*Source material*.
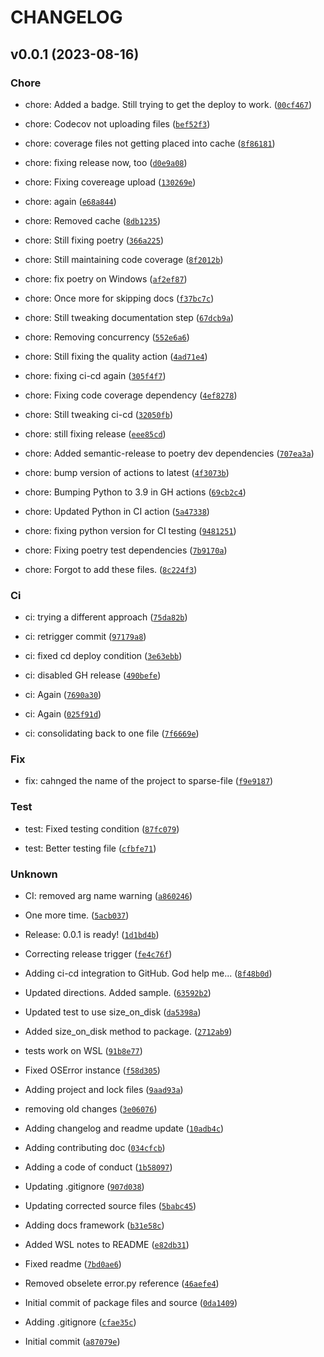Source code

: # CHANGELOG



## v0.0.1 (2023-08-16)

### Chore

* chore: Added a badge. Still trying to get the deploy to work. ([`00cf467`](https://github.com/wilminator/sparse_file/commit/00cf467a24e533ec28290a0f0133ce5ca21a4881))

* chore: Codecov not uploading files ([`bef52f3`](https://github.com/wilminator/sparse_file/commit/bef52f3af873904b1d8a1809262749aafad37007))

* chore: coverage files not getting placed into cache ([`8f86181`](https://github.com/wilminator/sparse_file/commit/8f8618184af10d01131f088476eface819890a86))

* chore: fixing release now, too ([`d0e9a08`](https://github.com/wilminator/sparse_file/commit/d0e9a08b66a55a3762c1cfe25373370a869b796a))

* chore: Fixing covereage upload ([`130269e`](https://github.com/wilminator/sparse_file/commit/130269e1a1ad4bba2cbfff8cbcb12aa67b6db22e))

* chore: again ([`e68a844`](https://github.com/wilminator/sparse_file/commit/e68a84458c0f05ad9db70899c1e7d05b3f67ea64))

* chore: Removed cache ([`8db1235`](https://github.com/wilminator/sparse_file/commit/8db12359a964c0d538865f10f3fea9d5ccbeb539))

* chore: Still fixing poetry ([`366a225`](https://github.com/wilminator/sparse_file/commit/366a225ac1ce7e38d7d2427a439e0a3c13d9be54))

* chore: Still maintaining code coverage ([`8f2012b`](https://github.com/wilminator/sparse_file/commit/8f2012b3afc1ec4308e41f6e0f888c73e3bba365))

* chore: fix poetry on Windows ([`af2ef87`](https://github.com/wilminator/sparse_file/commit/af2ef8729bd65b18dc8541b138b49ce331eedc9f))

* chore: Once more for skipping docs ([`f37bc7c`](https://github.com/wilminator/sparse_file/commit/f37bc7c0643631a091612f7b0fbdf0e3b702510c))

* chore: Still tweaking documentation step ([`67dcb9a`](https://github.com/wilminator/sparse_file/commit/67dcb9a079d1e6f44224cc9891cf96b9ee9946c5))

* chore: Removing concurrency ([`552e6a6`](https://github.com/wilminator/sparse_file/commit/552e6a629a62b0d71cbc2a5837d2ee4888c3b554))

* chore: Still fixing the quality action ([`4ad71e4`](https://github.com/wilminator/sparse_file/commit/4ad71e49d1a5667d0b894fffd5285ede3eecb474))

* chore: fixing ci-cd again ([`305f4f7`](https://github.com/wilminator/sparse_file/commit/305f4f7604e32fa0ae086a236b3e86c8d828993a))

* chore: Fixing code coverage dependency ([`4ef8278`](https://github.com/wilminator/sparse_file/commit/4ef82780932ab5fe724ec13f497ba96720514d7e))

* chore: Still tweaking ci-cd ([`32050fb`](https://github.com/wilminator/sparse_file/commit/32050fb9bcd9a1a045ca7dd59e6da598a04477d0))

* chore: still fixing release ([`eee85cd`](https://github.com/wilminator/sparse_file/commit/eee85cd311b5f5b7233d74ed374c4c444efcf554))

* chore: Added semantic-release to poetry dev dependencies ([`707ea3a`](https://github.com/wilminator/sparse_file/commit/707ea3a83d66bd258fd14744253cbad113068a86))

* chore: bump version of actions to latest ([`4f3073b`](https://github.com/wilminator/sparse_file/commit/4f3073b6f9b4b96a9c2e79aeb019f4f8b13f6233))

* chore: Bumping Python to 3.9 in GH actions ([`69cb2c4`](https://github.com/wilminator/sparse_file/commit/69cb2c4f339573409d12156deeb8cfd95d98161e))

* chore: Updated Python in CI action ([`5a47338`](https://github.com/wilminator/sparse_file/commit/5a47338503d69d01889e307cfa3ef5d67db37592))

* chore: fixing python version for CI testing ([`9481251`](https://github.com/wilminator/sparse_file/commit/94812518fa81e2af81f1bbde62daa620c097a244))

* chore: Fixing poetry test dependencies ([`7b9170a`](https://github.com/wilminator/sparse_file/commit/7b9170a4ced8004553f2ae765480b5c6dc27032a))

* chore: Forgot to add these files. ([`8c224f3`](https://github.com/wilminator/sparse_file/commit/8c224f39c13ae49e9659f87520c1bca8d6827def))

### Ci

* ci: trying a different approach ([`75da82b`](https://github.com/wilminator/sparse_file/commit/75da82ba2dffd3a8afcae271849cab2fbeac0ba1))

* ci: retrigger commit ([`97179a8`](https://github.com/wilminator/sparse_file/commit/97179a852d722006648f05218f9282b34fe83bfd))

* ci: fixed cd deploy condition ([`3e63ebb`](https://github.com/wilminator/sparse_file/commit/3e63ebb946c9d5a13381d65f64156cc1337d91f5))

* ci: disabled GH release ([`490befe`](https://github.com/wilminator/sparse_file/commit/490befede419f8560112eda69e49c1951bb1f0a8))

* ci: Again ([`7690a30`](https://github.com/wilminator/sparse_file/commit/7690a306b00e11c44cbfce95c0bb1e7183124f66))

* ci: Again ([`025f91d`](https://github.com/wilminator/sparse_file/commit/025f91d986414766de67c4a2798b21dde406d3c5))

* ci: consolidating back to one file ([`7f6669e`](https://github.com/wilminator/sparse_file/commit/7f6669ee110e2c08106e2fe7b18154fd98828565))

### Fix

* fix: cahnged the name of the project to sparse-file ([`f9e9187`](https://github.com/wilminator/sparse_file/commit/f9e91876062fdad368cda5931cfe41b54e3ec193))

### Test

* test: Fixed testing condition ([`87fc079`](https://github.com/wilminator/sparse_file/commit/87fc079ab744889341b27933e07ea901aacbb82b))

* test: Better testing file ([`cfbfe71`](https://github.com/wilminator/sparse_file/commit/cfbfe71edc8ddeb8691744dd5228be4d43b8cb99))

### Unknown

* CI: removed arg name warning ([`a860246`](https://github.com/wilminator/sparse_file/commit/a860246a392787ad78b37062191d06b8e6518e34))

* One more time. ([`5acb037`](https://github.com/wilminator/sparse_file/commit/5acb037a2d10be51455c7183dbfa253787cb1a13))

* Release: 0.0.1 is ready! ([`1d1bd4b`](https://github.com/wilminator/sparse_file/commit/1d1bd4bf41dc5f39c8d4c12744a39b4fb313b5b8))

* Correcting release trigger ([`fe4c76f`](https://github.com/wilminator/sparse_file/commit/fe4c76f97f607630d807c7042ea52ef3af0c0dfa))

* Adding ci-cd integration to GitHub. God help me... ([`8f48b0d`](https://github.com/wilminator/sparse_file/commit/8f48b0dce870e798f4d9491660f175c7ec2b6aaa))

* Updated directions. Added sample. ([`63592b2`](https://github.com/wilminator/sparse_file/commit/63592b23652f00ea30b57da4a5b85c9fff0723d4))

* Updated test to use size_on_disk ([`da5398a`](https://github.com/wilminator/sparse_file/commit/da5398a33360884361012c8b38e3fac903ca3dad))

* Added size_on_disk method to package. ([`2712ab9`](https://github.com/wilminator/sparse_file/commit/2712ab91aa4658d9421c4fb0400799b6f5597492))

* tests work on WSL ([`91b8e77`](https://github.com/wilminator/sparse_file/commit/91b8e7725e66970a0047b66b6cd74c645b92f171))

* Fixed OSError instance ([`f58d305`](https://github.com/wilminator/sparse_file/commit/f58d305bf65c93616b93fedc4048b1cd5cde4387))

* Adding project and lock files ([`9aad93a`](https://github.com/wilminator/sparse_file/commit/9aad93a77f94853db476505c7339af8e4de75f1d))

* removing old changes ([`3e06076`](https://github.com/wilminator/sparse_file/commit/3e0607648436b79fc6ac42ce1a77a032778a8a15))

* Adding changelog and readme update ([`10adb4c`](https://github.com/wilminator/sparse_file/commit/10adb4c85d3c0deb18c87151de8c8cb7668c0d9c))

* Adding contributing doc ([`034cfcb`](https://github.com/wilminator/sparse_file/commit/034cfcb543a94e5934f8c9b5963a301016c2f405))

* Adding a code of conduct ([`1b58097`](https://github.com/wilminator/sparse_file/commit/1b580977e137ab667cd1837f6c18f656845dcddd))

* Updating .gitignore ([`907d038`](https://github.com/wilminator/sparse_file/commit/907d038f2dc7fc56069b413c91d4c6bb0a7e43a9))

* Updating corrected source files ([`5babc45`](https://github.com/wilminator/sparse_file/commit/5babc45346fdcaa995aedb3aa63d49a243f04173))

* Adding docs framework ([`b31e58c`](https://github.com/wilminator/sparse_file/commit/b31e58c643e8b117cca5f466f360cbdc9cbe09b3))

* Added WSL notes to README ([`e82db31`](https://github.com/wilminator/sparse_file/commit/e82db31ff5b606aa866b51161455288d17bb76f4))

* Fixed readme ([`7bd0ae6`](https://github.com/wilminator/sparse_file/commit/7bd0ae60fa462028679e96b12945a8d31e80f379))

* Removed obselete error.py reference ([`46aefe4`](https://github.com/wilminator/sparse_file/commit/46aefe481fea28e6d91713a955b09db47b5cc312))

* Initial commit of package files and source ([`0da1409`](https://github.com/wilminator/sparse_file/commit/0da14090efa23afc9430e590e3d91b185dc51a8d))

* Adding .gitignore ([`cfae35c`](https://github.com/wilminator/sparse_file/commit/cfae35cac169b982293a62a220ad5deffd9e2a42))

* Initial commit ([`a87079e`](https://github.com/wilminator/sparse_file/commit/a87079e79b542663e99b07aa0aea57588bea0008))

*Prompt*.
Of the entries listed above, reproduce only the lines starting at the line containing "chore: bump version" and ending at the line containing "test: Fixed testing". Include both, exactly as they stand.

*Response to this task*.
* chore: bump version of actions to latest ([`4f3073b`](https://github.com/wilminator/sparse_file/commit/4f3073b6f9b4b96a9c2e79aeb019f4f8b13f6233))

* chore: Bumping Python to 3.9 in GH actions ([`69cb2c4`](https://github.com/wilminator/sparse_file/commit/69cb2c4f339573409d12156deeb8cfd95d98161e))

* chore: Updated Python in CI action ([`5a47338`](https://github.com/wilminator/sparse_file/commit/5a47338503d69d01889e307cfa3ef5d67db37592))

* chore: fixing python version for CI testing ([`9481251`](https://github.com/wilminator/sparse_file/commit/94812518fa81e2af81f1bbde62daa620c097a244))

* chore: Fixing poetry test dependencies ([`7b9170a`](https://github.com/wilminator/sparse_file/commit/7b9170a4ced8004553f2ae765480b5c6dc27032a))

* chore: Forgot to add these files. ([`8c224f3`](https://github.com/wilminator/sparse_file/commit/8c224f39c13ae49e9659f87520c1bca8d6827def))

### Ci

* ci: trying a different approach ([`75da82b`](https://github.com/wilminator/sparse_file/commit/75da82ba2dffd3a8afcae271849cab2fbeac0ba1))

* ci: retrigger commit ([`97179a8`](https://github.com/wilminator/sparse_file/commit/97179a852d722006648f05218f9282b34fe83bfd))

* ci: fixed cd deploy condition ([`3e63ebb`](https://github.com/wilminator/sparse_file/commit/3e63ebb946c9d5a13381d65f64156cc1337d91f5))

* ci: disabled GH release ([`490befe`](https://github.com/wilminator/sparse_file/commit/490befede419f8560112eda69e49c1951bb1f0a8))

* ci: Again ([`7690a30`](https://github.com/wilminator/sparse_file/commit/7690a306b00e11c44cbfce95c0bb1e7183124f66))

* ci: Again ([`025f91d`](https://github.com/wilminator/sparse_file/commit/025f91d986414766de67c4a2798b21dde406d3c5))

* ci: consolidating back to one file ([`7f6669e`](https://github.com/wilminator/sparse_file/commit/7f6669ee110e2c08106e2fe7b18154fd98828565))

### Fix

* fix: cahnged the name of the project to sparse-file ([`f9e9187`](https://github.com/wilminator/sparse_file/commit/f9e91876062fdad368cda5931cfe41b54e3ec193))

### Test

* test: Fixed testing condition ([`87fc079`](https://github.com/wilminator/sparse_file/commit/87fc079ab744889341b27933e07ea901aacbb82b))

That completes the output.